╭──

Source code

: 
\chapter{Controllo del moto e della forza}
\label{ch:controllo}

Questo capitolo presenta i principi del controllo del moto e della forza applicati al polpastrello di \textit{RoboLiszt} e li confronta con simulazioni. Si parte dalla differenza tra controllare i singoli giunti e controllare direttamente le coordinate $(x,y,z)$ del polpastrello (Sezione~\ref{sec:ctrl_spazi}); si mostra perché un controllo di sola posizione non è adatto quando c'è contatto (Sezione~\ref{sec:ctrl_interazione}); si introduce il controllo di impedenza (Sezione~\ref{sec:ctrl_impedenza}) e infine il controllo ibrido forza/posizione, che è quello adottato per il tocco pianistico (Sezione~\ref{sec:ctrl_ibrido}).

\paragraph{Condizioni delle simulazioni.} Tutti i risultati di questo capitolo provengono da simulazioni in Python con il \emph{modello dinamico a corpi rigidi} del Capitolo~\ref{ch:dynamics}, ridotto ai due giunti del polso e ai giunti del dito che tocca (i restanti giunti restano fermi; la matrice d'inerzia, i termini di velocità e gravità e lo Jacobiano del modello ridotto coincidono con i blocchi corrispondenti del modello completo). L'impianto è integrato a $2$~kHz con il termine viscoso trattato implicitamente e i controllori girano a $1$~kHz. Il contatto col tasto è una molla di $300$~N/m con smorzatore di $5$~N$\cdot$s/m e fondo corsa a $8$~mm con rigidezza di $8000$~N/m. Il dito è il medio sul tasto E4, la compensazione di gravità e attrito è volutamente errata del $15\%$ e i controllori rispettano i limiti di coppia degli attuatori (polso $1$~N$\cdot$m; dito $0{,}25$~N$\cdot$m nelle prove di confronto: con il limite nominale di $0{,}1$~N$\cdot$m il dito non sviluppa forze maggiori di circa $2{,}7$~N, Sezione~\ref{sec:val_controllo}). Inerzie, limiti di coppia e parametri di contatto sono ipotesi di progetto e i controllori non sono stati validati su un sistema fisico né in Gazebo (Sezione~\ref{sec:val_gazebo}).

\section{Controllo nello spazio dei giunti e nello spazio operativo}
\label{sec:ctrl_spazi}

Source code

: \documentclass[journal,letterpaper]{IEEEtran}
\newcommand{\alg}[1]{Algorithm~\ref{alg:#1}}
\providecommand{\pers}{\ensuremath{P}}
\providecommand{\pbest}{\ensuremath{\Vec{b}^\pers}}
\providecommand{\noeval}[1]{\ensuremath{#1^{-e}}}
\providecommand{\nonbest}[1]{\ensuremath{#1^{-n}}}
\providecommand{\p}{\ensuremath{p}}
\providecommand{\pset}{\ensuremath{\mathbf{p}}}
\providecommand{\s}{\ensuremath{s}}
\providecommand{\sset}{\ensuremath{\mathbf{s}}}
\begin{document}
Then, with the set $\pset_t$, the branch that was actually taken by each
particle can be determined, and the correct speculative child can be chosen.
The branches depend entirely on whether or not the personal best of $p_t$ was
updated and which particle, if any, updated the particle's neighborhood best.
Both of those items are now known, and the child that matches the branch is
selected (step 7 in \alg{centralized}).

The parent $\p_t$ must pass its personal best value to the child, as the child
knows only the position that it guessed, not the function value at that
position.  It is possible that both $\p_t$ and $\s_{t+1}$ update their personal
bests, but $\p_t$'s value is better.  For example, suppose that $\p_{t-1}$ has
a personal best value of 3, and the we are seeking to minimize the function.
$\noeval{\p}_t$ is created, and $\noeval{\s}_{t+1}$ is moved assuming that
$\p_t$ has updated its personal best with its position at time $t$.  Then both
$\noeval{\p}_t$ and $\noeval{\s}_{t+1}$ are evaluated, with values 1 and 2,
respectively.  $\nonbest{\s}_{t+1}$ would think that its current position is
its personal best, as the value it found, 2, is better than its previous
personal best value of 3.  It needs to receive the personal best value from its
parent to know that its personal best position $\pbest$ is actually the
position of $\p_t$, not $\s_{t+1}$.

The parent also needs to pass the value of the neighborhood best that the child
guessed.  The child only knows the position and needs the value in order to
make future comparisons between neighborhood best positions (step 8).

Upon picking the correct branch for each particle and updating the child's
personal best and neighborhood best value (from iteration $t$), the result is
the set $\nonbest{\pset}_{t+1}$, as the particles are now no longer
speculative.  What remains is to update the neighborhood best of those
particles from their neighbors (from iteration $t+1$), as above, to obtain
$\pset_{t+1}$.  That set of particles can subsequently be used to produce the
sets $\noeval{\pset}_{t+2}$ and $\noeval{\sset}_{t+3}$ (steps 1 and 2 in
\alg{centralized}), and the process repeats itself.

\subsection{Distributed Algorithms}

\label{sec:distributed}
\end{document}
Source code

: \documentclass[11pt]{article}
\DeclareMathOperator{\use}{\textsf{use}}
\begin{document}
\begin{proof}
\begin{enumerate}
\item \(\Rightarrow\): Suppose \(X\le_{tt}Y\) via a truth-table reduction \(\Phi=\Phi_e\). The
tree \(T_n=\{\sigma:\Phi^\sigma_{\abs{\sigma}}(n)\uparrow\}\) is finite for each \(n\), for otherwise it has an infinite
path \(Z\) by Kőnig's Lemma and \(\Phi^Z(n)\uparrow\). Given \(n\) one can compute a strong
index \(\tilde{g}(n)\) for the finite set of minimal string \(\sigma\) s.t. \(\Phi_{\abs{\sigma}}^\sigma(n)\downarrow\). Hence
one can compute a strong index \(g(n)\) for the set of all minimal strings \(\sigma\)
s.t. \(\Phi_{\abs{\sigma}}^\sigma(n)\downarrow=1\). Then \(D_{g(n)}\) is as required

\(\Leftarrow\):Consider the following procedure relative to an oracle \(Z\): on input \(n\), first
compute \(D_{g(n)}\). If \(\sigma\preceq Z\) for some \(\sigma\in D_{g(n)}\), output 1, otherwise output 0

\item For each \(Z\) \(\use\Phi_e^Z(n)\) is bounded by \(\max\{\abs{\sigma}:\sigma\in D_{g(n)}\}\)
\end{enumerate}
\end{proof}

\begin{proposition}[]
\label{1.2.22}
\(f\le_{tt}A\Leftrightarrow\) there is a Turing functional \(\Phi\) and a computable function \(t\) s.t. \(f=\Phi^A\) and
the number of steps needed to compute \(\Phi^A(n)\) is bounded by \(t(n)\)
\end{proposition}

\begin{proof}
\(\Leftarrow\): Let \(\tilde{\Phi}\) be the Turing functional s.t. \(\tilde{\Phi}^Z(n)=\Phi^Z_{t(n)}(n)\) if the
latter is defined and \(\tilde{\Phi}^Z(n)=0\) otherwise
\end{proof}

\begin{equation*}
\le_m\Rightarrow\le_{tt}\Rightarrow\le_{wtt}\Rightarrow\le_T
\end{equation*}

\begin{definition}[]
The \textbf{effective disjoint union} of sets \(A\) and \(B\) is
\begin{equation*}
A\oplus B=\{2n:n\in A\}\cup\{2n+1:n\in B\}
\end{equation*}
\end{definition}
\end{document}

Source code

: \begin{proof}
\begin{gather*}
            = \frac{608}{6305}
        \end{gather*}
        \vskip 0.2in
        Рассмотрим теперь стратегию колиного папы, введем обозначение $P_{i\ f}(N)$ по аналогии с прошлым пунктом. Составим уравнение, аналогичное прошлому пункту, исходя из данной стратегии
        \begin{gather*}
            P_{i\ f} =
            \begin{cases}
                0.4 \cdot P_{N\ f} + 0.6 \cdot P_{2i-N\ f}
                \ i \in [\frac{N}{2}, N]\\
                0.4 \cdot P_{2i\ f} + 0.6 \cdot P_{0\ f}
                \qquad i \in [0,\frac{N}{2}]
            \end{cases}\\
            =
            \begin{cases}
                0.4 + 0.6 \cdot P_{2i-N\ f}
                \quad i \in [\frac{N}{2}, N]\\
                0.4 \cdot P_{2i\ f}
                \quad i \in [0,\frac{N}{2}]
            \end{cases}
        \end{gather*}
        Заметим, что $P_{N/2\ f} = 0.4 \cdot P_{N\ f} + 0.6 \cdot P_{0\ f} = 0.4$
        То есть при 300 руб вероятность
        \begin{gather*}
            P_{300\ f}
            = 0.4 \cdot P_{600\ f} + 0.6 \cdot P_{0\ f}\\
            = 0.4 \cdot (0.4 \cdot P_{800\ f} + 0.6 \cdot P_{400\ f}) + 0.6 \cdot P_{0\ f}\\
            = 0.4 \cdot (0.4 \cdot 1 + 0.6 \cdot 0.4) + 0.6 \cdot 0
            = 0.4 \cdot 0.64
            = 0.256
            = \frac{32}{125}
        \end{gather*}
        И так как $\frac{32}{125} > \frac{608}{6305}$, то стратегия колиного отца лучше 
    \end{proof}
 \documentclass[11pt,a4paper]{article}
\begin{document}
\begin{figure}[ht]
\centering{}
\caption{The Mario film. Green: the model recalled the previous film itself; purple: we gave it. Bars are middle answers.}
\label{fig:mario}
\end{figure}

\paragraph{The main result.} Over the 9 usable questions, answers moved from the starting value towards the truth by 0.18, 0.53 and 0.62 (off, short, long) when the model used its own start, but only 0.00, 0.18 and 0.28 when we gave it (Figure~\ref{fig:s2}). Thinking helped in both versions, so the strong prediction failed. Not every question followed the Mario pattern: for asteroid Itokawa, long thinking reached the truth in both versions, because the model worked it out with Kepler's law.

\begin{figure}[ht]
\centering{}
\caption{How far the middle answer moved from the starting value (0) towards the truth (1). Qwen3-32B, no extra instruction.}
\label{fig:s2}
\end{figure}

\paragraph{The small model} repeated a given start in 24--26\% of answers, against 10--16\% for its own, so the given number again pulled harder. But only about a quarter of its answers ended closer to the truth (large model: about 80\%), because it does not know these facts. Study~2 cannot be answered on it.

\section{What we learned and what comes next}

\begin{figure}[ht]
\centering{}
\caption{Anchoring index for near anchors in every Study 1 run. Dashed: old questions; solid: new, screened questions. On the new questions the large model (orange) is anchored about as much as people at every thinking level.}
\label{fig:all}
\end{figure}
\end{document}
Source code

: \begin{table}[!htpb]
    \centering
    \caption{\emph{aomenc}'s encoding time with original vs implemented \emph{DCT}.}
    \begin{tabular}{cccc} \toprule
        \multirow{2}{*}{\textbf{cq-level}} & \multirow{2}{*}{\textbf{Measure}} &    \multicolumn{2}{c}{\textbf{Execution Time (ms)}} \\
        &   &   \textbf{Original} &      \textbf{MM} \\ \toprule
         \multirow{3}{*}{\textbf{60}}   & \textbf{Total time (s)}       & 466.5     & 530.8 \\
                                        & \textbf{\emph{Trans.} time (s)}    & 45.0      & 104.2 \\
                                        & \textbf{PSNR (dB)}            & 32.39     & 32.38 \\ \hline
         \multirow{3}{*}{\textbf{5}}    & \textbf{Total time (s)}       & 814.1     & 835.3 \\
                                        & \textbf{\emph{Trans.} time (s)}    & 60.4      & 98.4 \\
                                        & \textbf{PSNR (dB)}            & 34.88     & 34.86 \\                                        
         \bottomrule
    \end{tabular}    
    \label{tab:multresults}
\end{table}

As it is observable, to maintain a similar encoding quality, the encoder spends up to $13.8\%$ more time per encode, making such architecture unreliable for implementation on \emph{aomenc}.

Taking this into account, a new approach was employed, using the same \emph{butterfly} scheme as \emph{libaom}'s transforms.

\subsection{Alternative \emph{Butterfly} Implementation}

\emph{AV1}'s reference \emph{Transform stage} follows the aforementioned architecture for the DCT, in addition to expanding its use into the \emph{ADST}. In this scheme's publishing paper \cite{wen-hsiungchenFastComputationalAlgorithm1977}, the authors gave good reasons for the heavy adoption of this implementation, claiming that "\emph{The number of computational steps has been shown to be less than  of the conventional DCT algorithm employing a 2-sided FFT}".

╰──

The answer must consist of every line from the data that holds the string "noeval".

Answer to the problem ▸
\providecommand{\noeval}[1]{\ensuremath{#1^{-e}}}
$\noeval{\p}_t$ is created, and $\noeval{\s}_{t+1}$ is moved assuming that
$\noeval{\p}_t$ and $\noeval{\s}_{t+1}$ are evaluated, with values 1 and 2,
sets $\noeval{\pset}_{t+2}$ and $\noeval{\sset}_{t+3}$ (steps 1 and 2 in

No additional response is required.